Tuchovia gromi pod Tatrami
W końcu rozegraliśmy dobry mecz, grając konsekwentnie przez całe dziewięćdziesiąt minut. W naszej grze nie było tym razem słabszych momentów. Po stracie bramki, którą gospodarze zdobyli nawiasem mówiąc w przypadkowy sposób, szybko odrobiliśmy straty. Potem gdy przeciwnicy rzucili się do ataku umiejętnie ich natomiast kontrowaliśmy – tak realacjonował mecz z Watrą trener Tuchovii – Janusz Kuboń.

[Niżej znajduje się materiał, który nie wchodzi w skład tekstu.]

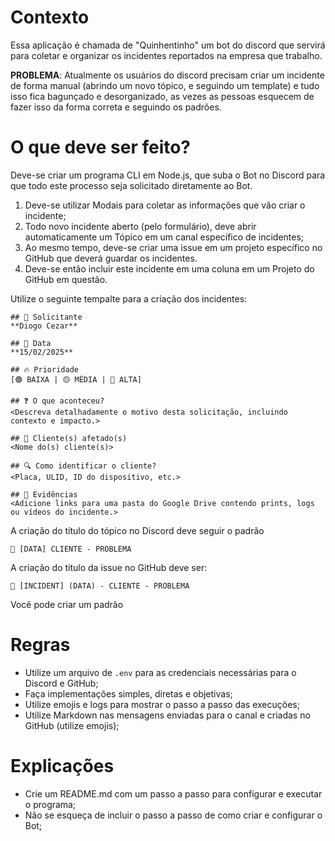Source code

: # Contexto

Essa aplicação é chamada de "Quinhentinho" um bot do discord que servirá para coletar e organizar os incidentes reportados na empresa que trabalho.

**PROBLEMA**: Atualmente os usuários do discord precisam criar um incidente de forma manual (abrindo um novo tópico, e seguindo um template) e tudo isso fica bagunçado e desorganizado, as vezes as pessoas esquecem de fazer isso da forma correta e seguindo os padrões.

# O que deve ser feito?

Deve-se criar um programa CLI em Node.js, que suba o Bot no Discord para que todo este processo seja solicitado diretamente ao Bot.

1. Deve-se utilizar Modais para coletar as informações que vão criar o incidente;
2. Todo novo incidente aberto (pelo formulário), deve abrir automaticamente um Tópico em um canal específico de incidentes;
3. Ao mesmo tempo, deve-se criar uma issue em um projeto específico no GitHub que deverá guardar os incidentes.
4. Deve-se então incluir este incidente em uma coluna em um Projeto do GitHub em questão.

Utilize o seguinte tempalte para a criação dos incidentes:

```
## 📝 Solicitante  
**Diogo Cezar**  

## 📅 Data  
**15/02/2025**  

## 🔥 Prioridade  
[🟢 BAIXA | 🟡 MÉDIA | 🔴 ALTA]  

## ❓ O que aconteceu?  
<Descreva detalhadamente o motivo desta solicitação, incluindo contexto e impacto.>  

## 🏢 Cliente(s) afetado(s)  
<Nome do(s) cliente(s)>  

## 🔍 Como identificar o cliente?  
<Placa, ULID, ID do dispositivo, etc.>  

## 📂 Evidências  
<Adicione links para uma pasta do Google Drive contendo prints, logs ou vídeos do incidente.>  
```

A criação do título do tópico no Discord deve seguir o padrão

```
📌 [DATA] CLIENTE - PROBLEMA
```

A criação do título da issue no GitHub deve ser:

```
🐙 [INCIDENT] (DATA) - CLIENTE - PROBLEMA
```

Você pode criar um padrão 

# Regras

- Utilize um arquivo de `.env` para as credenciais necessárias para o Discord e GitHub;
- Faça implementações simples, diretas e objetivas;
- Utilize emojis e logs para mostrar o passo a passo das execuções;
- Utilize Markdown nas mensagens enviadas para o canal e criadas no GitHub (utilize emojis);

# Explicações

- Crie um README.md com um passo a passo para configurar e executar o programa;
- Não se esqueça de incluir o passo a passo de como criar e configurar o Bot;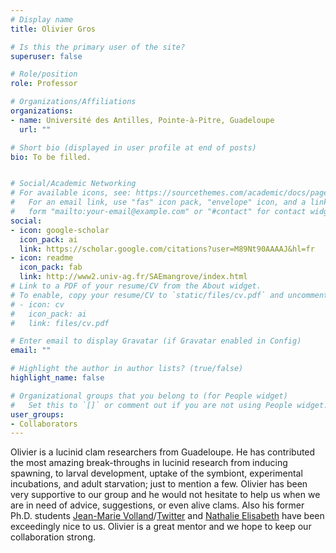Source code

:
 ```yaml
---
# Display name
title: Olivier Gros

# Is this the primary user of the site?
superuser: false

# Role/position
role: Professor

# Organizations/Affiliations
organizations:
- name: Université des Antilles, Pointe-à-Pitre, Guadeloupe
  url: ""

# Short bio (displayed in user profile at end of posts)
bio: To be filled.


# Social/Academic Networking
# For available icons, see: https://sourcethemes.com/academic/docs/page-builder/#icons
#   For an email link, use "fas" icon pack, "envelope" icon, and a link in the
#   form "mailto:your-email@example.com" or "#contact" for contact widget.
social:
- icon: google-scholar
  icon_pack: ai
  link: https://scholar.google.com/citations?user=M89Nt90AAAAJ&hl=fr
- icon: readme
  icon_pack: fab
  link: http://www2.univ-ag.fr/SAEmangrove/index.html
# Link to a PDF of your resume/CV from the About widget.
# To enable, copy your resume/CV to `static/files/cv.pdf` and uncomment the lines below.
# - icon: cv
#   icon_pack: ai
#   link: files/cv.pdf

# Enter email to display Gravatar (if Gravatar enabled in Config)
email: ""

# Highlight the author in author lists? (true/false)
highlight_name: false

# Organizational groups that you belong to (for People widget)
#   Set this to `[]` or comment out if you are not using People widget.
user_groups:
- Collaborators
---
```



Olivier is a lucinid clam researchers from Guadeloupe. He has contributed the most amazing break-throughs in lucinid research from inducing spawning, to larval development, uptake of the symbiont, experimental incubations, and adult starvation; just to mention a few. Olivier has been very supportive to our group and he would not hesitate to help us when we are in need of advice, suggestions, or even alive clams. Also his former Ph.D. students [Jean-Marie Volland](https://jgi.doe.gov/our-science/scientists-jgi/single-cells/)/[Twitter](https://twitter.com/jeanvolland) and [Nathalie Elisabeth](https://biosciences.lbl.gov/profiles/nathalie-elisabeth/) have been exceedingly nice to us. Olivier is a great mentor and we hope to keep our collaboration strong.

Uważam, że z przebiegu gry jak najbardziej zasłużyliśmy na wygraną. Cieszę się, że w odróżnieniu od środowego meczu z Jadowniczanką, tym razem nie „podpaliliśmy się” prowadząc. Wręcz przeciwnie, nie tylko potrafiliśmy dowieźć zwycięstwo do końca, ale nawet powiększyliśmy jego rozmiary – dodał trener.
Watra Białka Tatrzańska – Tuchovia Tuchów 2:5 (1:2)
Bramki: 1:0 Kurnyta 7, 1:1 Hudyka 20, 1:2 Gierałt 24, 1:3 Niewola 55, 1:4 Gierałt 57, 1:5 Rąpała 79, Kurnyta 90+2.
Sędziował: Mariusz Kucia (Kraków).
Tuchovia: Żydowski – Baran (82 Kozioł), Niewola, Sobyra, Stec – Stańczyk, Kuboń, Żaba, Rąpała – Gierałt, Hudyka (73 Smoszna).